ISLAMABAD (March 31 2004): The government has decided to amend Pakistan Telecommunication (Re-organisation) Act, 1996 (Act XVII of 1996) to promote competitive environment making Telecom Deregulation Policy investment-friendly.

Sources told Business Recorder here on Tuesday that the Ministry of Information Technology has prepared a summary for the cabinet to amend the act.

The draft of the summary has been dispatched to various government organisations for their comments before submitting to the cabinet for approval.

According to details, Pakistan Telecommunication (Re-organisation) Act was enacted on October 17, 1996. Since then there have been a number of developments including the end to monopoly of Pakistan Telecommunication Company Limited (PTCL) over voice communication after January 1, 2003, creation of Pakistan Electronic Media Regulatory Authority (Pemra), growth in size and operation of National Telecommunication Corporation (NTC) and enhanced demand for frequency spectrum.

The cabinet has recently approved the Telecom De-regulation Policy and Mobile Cellular Policy to provide the telecom sector a competitive environment. These policies have necessitated amendments in the Act to expand and restructure the Frequency Allocation Board (FAB) and define its jurisdiction and functions.

The Act will be amended to introduce a tariff regime based on cost of providing service safeguarding the interest of consumers.

It would also establish a regime for "Access Promotion Contribution" to regulate diversion of prescribed part of revenue from international incoming traffic towards infrastructure development in under-served and commercially non-viable areas.

The amendment in the Telecommunication (Re-organisation) Act will give powers to the Pakistan Telecommunication Authority (PTA) to investigate and enforce competition and charge regulatory fee. Establish and manage Universal Service Fund for providing people access to telecommunication services in the un-served, under-served, rural and remote areas.

It would link Pemra, PTA and FAB for better co-ordination and sector development and matters relating to international telephony.

Sources said that the Ministry of Information Technology has also proposed other amendments in the said law.

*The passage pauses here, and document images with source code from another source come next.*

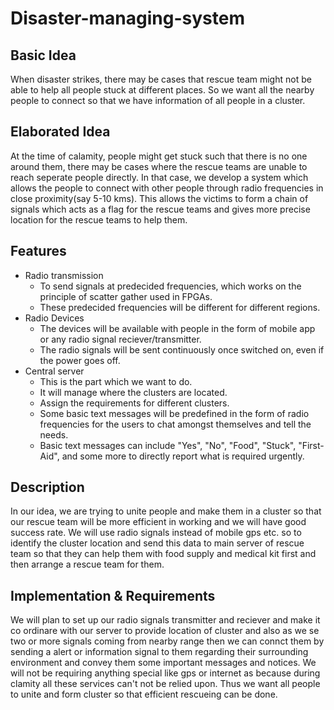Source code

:# Disaster-managing-system

## Basic Idea
When disaster strikes, there may be cases that rescue team might not be able to help all people stuck at different places.
So we want all the nearby people to connect so that we have information of all people in a cluster.

## Elaborated Idea
At the time of calamity, people might get stuck such that there is no one around them, there may be cases where the rescue teams are unable to reach seperate people directly.
In that case, we develop a system which allows the people to connect with other people through radio frequencies in close proximity(say 5-10 kms).
This allows the victims to form a chain of signals which acts as a flag for the rescue teams and gives more precise location for the rescue teams to help them.

## Features
* Radio transmission
  - To send signals at predecided frequencies, which works on the principle 
    of scatter gather used in FPGAs.
  - These predecided frequencies will be different for different regions.
* Radio Devices
  - The devices will be available with people in the form of mobile app or 
    any radio signal reciever/transmitter.
  - The radio signals will be sent continuously once switched on, even if 
    the power goes off.
* Central server
  - This is the part which we want to do.
  - It will manage where the clusters are located.
  - Assign the requirements for different clusters.
  - Some basic text messages will be predefined in the form of radio frequencies for the users to chat
    amongst themselves and tell the needs.
  - Basic text messages can include "Yes", "No", "Food", "Stuck", "First-Aid", and some more to 
    directly report what is required urgently.

## Description
In our idea, we are trying to unite people and make them in a cluster so that our rescue team 
will be more efficient in working and we will have good success rate. We will use radio signals
instead of mobile gps etc. so to identify the cluster location and send this data to main server
of rescue team so that they can help them with food supply and medical kit first and then arrange
a rescue team for them.

## Implementation & Requirements
We will plan to set up our radio signals transmitter and reciever and make it co ordinare with our
server to provide location of cluster and also as we se two or more signals coming from nearby range
then we can connct them by sending a alert or information signal to them regarding their surrounding
environment and convey them some important messages and notices. We will not be requiring anything
special like gps or internet as because during clamity all these services can't not be relied upon.
Thus we want all people to unite and form cluster so that efficient rescueing can be done.
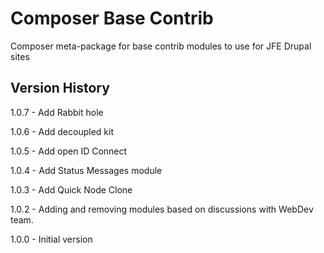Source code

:# Composer Base Contrib
Composer meta-package for base contrib modules to use for JFE Drupal sites

## Version History

1.0.7 - Add Rabbit hole

1.0.6 - Add decoupled kit

1.0.5 - Add open ID Connect

1.0.4 - Add Status Messages module

1.0.3 - Add Quick Node Clone

1.0.2 - Adding and removing modules based on discussions with WebDev team.

1.0.0 - Initial version
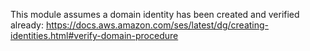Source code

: This module assumes a domain identity has been created
and verified already: https://docs.aws.amazon.com/ses/latest/dg/creating-identities.html#verify-domain-procedure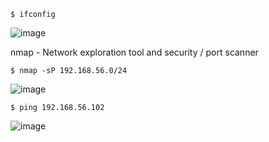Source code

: `$ ifconfig`

![image](https://github.com/user-attachments/assets/ca4fd3bb-b9af-426c-8050-4502cfd94372)

nmap - Network exploration tool and security / port scanner

`$ nmap -sP 192.168.56.0/24`

![image](https://github.com/user-attachments/assets/eaf3209f-6e02-4e99-85b7-20259f88d08e)

`$ ping 192.168.56.102`

![image](https://github.com/user-attachments/assets/5f22ff2c-04f8-4ac2-bb1b-af1f30e18bc2)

The punishment for offences under the Telecommunication (Re-organisation) Act has been increased from two years to three years to make the offences non-bailable in order to curb the illegal international incoming traffic and other offences pertaining to telecommunication.

Moreover, the period of processing applications for spectrum by FAB has been reduced from three months to one month for facilitating the new entrants.

In line with the decision of the cabinet committee on telecommunication headed by the then Chief Executive, it is proposed that the Board of National Telecommunication Corporation (NTC) may be expanded and reconstituted and NTC be give more financial autonomy and administrative authority.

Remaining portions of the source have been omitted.